This also solves the so far unresolved problem of adding AMX support
because the current FPU buffer handling of KVM inflicted a circular
dependency between adding AMX support to the core and to KVM. With
the new scheme of switching fpstate AMX support can be added to the
core code without affecting KVM.
- Replace various variables with proper data structures so the extra
information required for adding dynamically enabled FPU features (AMX)
can be added in one place
- Add AMX (Advanved Matrix eXtensions) support (finally):
AMX is a large XSTATE component which is going to be available with
Saphire Rapids XEON CPUs. The feature comes with an extra MSR (MSR_XFD)
which allows to trap the (first) use of an AMX related instruction,
which has two benefits:
1) It allows the kernel to control access to the feature
2) It allows the kernel to dynamically allocate the large register
state buffer instead of burdening every task with the the extra 8K
or larger state storage.
It would have been great to gain this kind of control already with
AVX512.
The support comes with the following infrastructure components:
1) arch_prctl() to
- read the supported features (equivalent to XGETBV(0))
- read the permitted features for a task
- request permission for a dynamically enabled feature
Permission is granted per process, inherited on fork() and cleared
on exec(). The permission policy of the kernel is restricted to
sigaltstack size validation, but the syscall obviously allows
further restrictions via seccomp etc.
2) A stronger sigaltstack size validation for sys_sigaltstack(2) which
takes granted permissions and the potentially resulting larger
signal frame into account.

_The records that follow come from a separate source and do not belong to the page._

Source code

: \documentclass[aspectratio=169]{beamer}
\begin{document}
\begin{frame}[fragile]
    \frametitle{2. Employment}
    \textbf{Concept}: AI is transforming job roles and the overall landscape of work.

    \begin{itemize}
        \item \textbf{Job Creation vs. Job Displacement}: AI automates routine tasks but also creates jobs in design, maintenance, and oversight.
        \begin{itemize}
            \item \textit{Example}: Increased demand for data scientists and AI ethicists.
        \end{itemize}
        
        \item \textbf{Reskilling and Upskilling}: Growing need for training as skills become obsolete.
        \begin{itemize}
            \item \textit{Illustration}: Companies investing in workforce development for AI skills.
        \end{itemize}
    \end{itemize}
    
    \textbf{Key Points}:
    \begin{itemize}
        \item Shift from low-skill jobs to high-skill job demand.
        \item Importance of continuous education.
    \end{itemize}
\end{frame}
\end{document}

This mechanism can also be used to
enforce factual sigaltstack validation independent of dynamic
features to help with finding potential victims of the 2K
sigaltstack size constant which is broken since AVX512 support was
added.
3) Exception handling for #NM traps to catch first use of a extended
feature via a new cause MSR. If the exception was caused by the use
of such a feature, the handler checks permission for that
feature. If permission has not been granted, the handler sends a
SIGILL like the #UD handler would do if the feature would have been
disabled in XCR0. If permission has been granted, then a new fpstate
which fits the larger buffer requirement is allocated.

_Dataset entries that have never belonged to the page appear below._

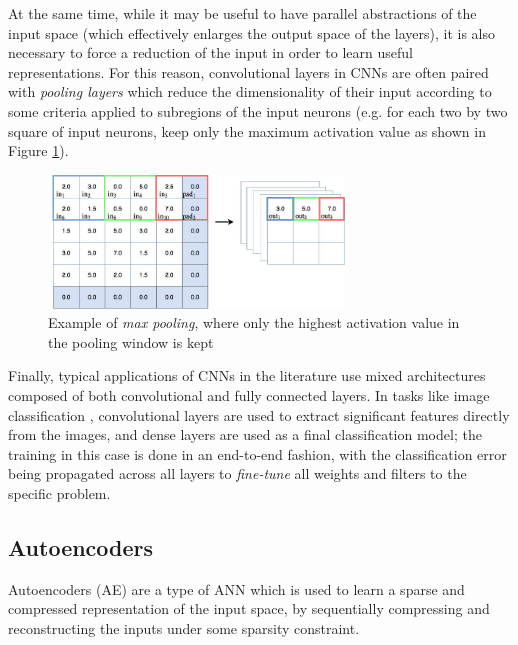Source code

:At the same time, while it may be useful to have parallel abstractions of the 
input space (which effectively enlarges the output space of the layers), it is
also necessary to force a reduction of the input in order to learn useful 
representations. 
For this reason, convolutional layers in CNNs are often paired with 
\textit{pooling layers} which reduce the dimensionality of their input according
to some criteria applied to subregions of the input neurons (e.g. for each two 
by two square of input neurons, keep only the maximum activation value as 
shown in Figure \ref{f:max-pooling}).
%
\begin{figure}[h]
\includegraphics[width=0.7\textwidth]{pictures/max-pooling}
\centering
\caption[Max pooling]{Example of \textit{max pooling}, where only the highest 
		      activation value in the pooling window is kept}
\label{f:max-pooling}
\end{figure}
%

Finally, typical applications of CNNs in the literature use mixed 
architectures composed of both convolutional and fully connected layers.
In tasks like image classification \cite{simonyan2014vggnet, szegedy2015going}, 
convolutional layers are used to extract significant features directly from the 
images, and dense layers are used as a final classification model; the training 
in this case is done in an end-to-end fashion, with the classification error 
being propagated across all layers to \textit{fine-tune} all weights and filters
to the specific problem.

\subsection{Autoencoders} \label{s:AE}
Autoencoders (AE) are a type of ANN which is used to learn a sparse and 
compressed representation of the input space, by sequentially compressing and 
reconstructing the inputs under some sparsity constraint.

In the unlikely case that this allocation fails, the handler sends
SIGSEGV to the task. That's not elegant, but unavoidable as the
other discussed options of preallocation or full per task
permissions come with their own set of horrors for kernel and/or
userspace. So this is the lesser of the evils and SIGSEGV caused by
unexpected memory allocation failures is not a fundamentally new
concept either.
When allocation succeeds, the fpstate properties are filled in to
reflect the extended feature set and the resulting sizes, the
fpu::fpstate pointer is updated accordingly and the trap is disarmed
for this task permanently.
4) Enumeration and size calculations
5) Trap switching via MSR_XFD
The XFD (eXtended Feature Disable) MSR is context switched with the
same life time rules as the FPU register state itself. The mechanism
is keyed off with a static key which is default disabled so !AMX
equipped CPUs have zero overhead. On AMX enabled CPUs the overhead
is limited by comparing the tasks XFD value with a per CPU shadow
variable to avoid redundant MSR writes. In case of switching from a
AMX using task to a non AMX using task or vice versa, the extra MSR
write is obviously inevitable.
All other places which need to be aware of the variable feature sets
and resulting variable sizes are not affected at all because they
retrieve the information (feature set, sizes) unconditonally from
the fpstate properties.
6) Enable the new AMX states
Note, this is relatively new code despite the fact that AMX support is in
the works for more than a year now.
The big refactoring of the FPU code, which allowed to do a proper
integration has been started exactly 3 weeks ago. Refactoring of the
existing FPU code and of the original AMX patches took a week and has
been subject to extensive review and testing. The only fallout which has
not been caught in review and testing right away was restricted to AMX
enabled systems, which is completely irrelevant for anyone outside Intel
and their early access program. There might be dragons lurking as usual,
but so far the fine grained refactoring has held up and eventual yet
undetected fallout is bisectable and should be easily addressable before
the 5.16 release. Famous last words...
Many thanks to Chang Bae and Dave Hansen for working hard on this and
also to the various test teams at Intel who reserved extra capacity to
follow the rapid development of this closely which provides the
confidence level required to offer this rather large update for inclusion
into 5.16-rc1.
-----BEGIN PGP SIGNATURE-----
iQJHBAABCgAxFiEEQp8+kY+LLUocC4bMphj1TA10mKEFAmF/NkITHHRnbHhAbGlu
dXRyb25peC5kZQAKCRCmGPVMDXSYodDkEADH4+/nN/QoSUHIuuha5Zptj3g2b16a
/3TxT9fhwPen/kzMGsUk70s3iWJMA+I5dCfkSZexJ2hfhcRe9cBzZIa1HCawKwf3
YCISTsO/M+LpeORuZ+TpfFLJKnxNr1SEOl+EYffGhq0AkCjifb9Cnr0JZuoMUzGU
jpfJZ2bj28ri5lG812DtzSMBM9E3SAwgJv+GNjmZbxZKb9mAfhbAMdBUXHirX7Ej
jmx6koQjYOKwYIW8w1BrdC270lUKQUyJTbQgdRkN9Mh/HnKyFixQ18JqGlgaV2cT
EtYePUfTEdaHdAhUINLIlEug1MfOslHU+HyGsdywnoChNB4GHPQuePC5Tz60VeFN
RbQ9aKcBUu8r95rjlnKtAtBijNMA4bjGwllVxNwJ/ZoA9RPv1SbDZ07RX3qTaLVY
YhVQl8+shD33/W24jUTJv1kMMexpHXIlv0gyfMryzpwI7uzzmGHRPAokJdbYKctC
dyMPfdE90rxTiMUdL/1IQGhnh3awjbyfArzUhHyQ++HyUyzCFh0slsO0CD18vUy8
FofhCugGBhjuKw3XwLNQ+KsWURz5qHctSzBc3qMOSyqFHbAJCVRANkhsFvWJo2qL
75+Z7OTRebtsyOUZIdq26r4roSxHrps3dupWTtN70HWx2NhQG1nLEw986QYiQu1T
hcKvDmehQLrUvg==
=x3WL
-----END PGP SIGNATURE-----
Merge tag 'x86-fpu-2021-11-01' of git://git.kernel.org/pub/scm/linux/kernel/git/tip/tip
Pull x86 fpu updates from Thomas Gleixner:
- Cleanup of extable fixup handling to be more robust, which in turn
allows to make the FPU exception fixups more robust as well.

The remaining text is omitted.